- _Source data_
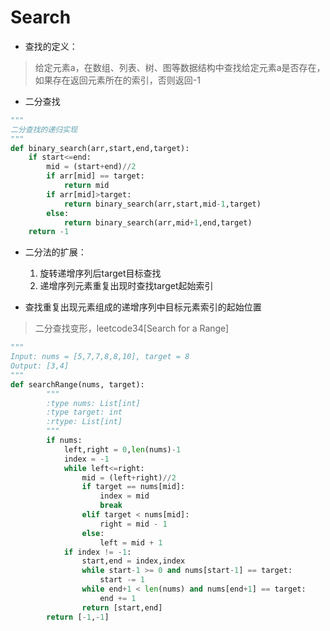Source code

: ﻿# Search

* 查找的定义：
> 给定元素a，在数组、列表、树、图等数据结构中查找给定元素a是否存在，如果存在返回元素所在的索引，否则返回-1

* 二分查找
```python
"""
二分查找的递归实现
"""
def binary_search(arr,start,end,target):
    if start<=end:
        mid = (start+end)//2
        if arr[mid] == target:
            return mid
        if arr[mid]>target:
            return binary_search(arr,start,mid-1,target)
        else:
            return binary_search(arr,mid+1,end,target)
    return -1
```

* 二分法的扩展：
    1. 旋转递增序列后target目标查找
    2. 递增序列元素重复出现时查找target起始索引

* 查找重复出现元素组成的递增序列中目标元素索引的起始位置
> 二分查找变形，leetcode34[Search for a Range]
```python
"""
Input: nums = [5,7,7,8,8,10], target = 8
Output: [3,4]
"""
def searchRange(nums, target):
        """
        :type nums: List[int]
        :type target: int
        :rtype: List[int]
        """
        if nums:
            left,right = 0,len(nums)-1
            index = -1
            while left<=right:
                mid = (left+right)//2
                if target == nums[mid]:
                    index = mid
                    break
                elif target < nums[mid]:
                    right = mid - 1
                else:
                    left = mid + 1
            if index != -1:
                start,end = index,index
                while start-1 >= 0 and nums[start-1] == target:
                    start -= 1
                while end+1 < len(nums) and nums[end+1] == target:
                    end += 1
                return [start,end]
        return [-1,-1]
```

- _Problem_
Tell how many lines in the entries above include the word "while", and respond with the number alone.

- _The completed task_
3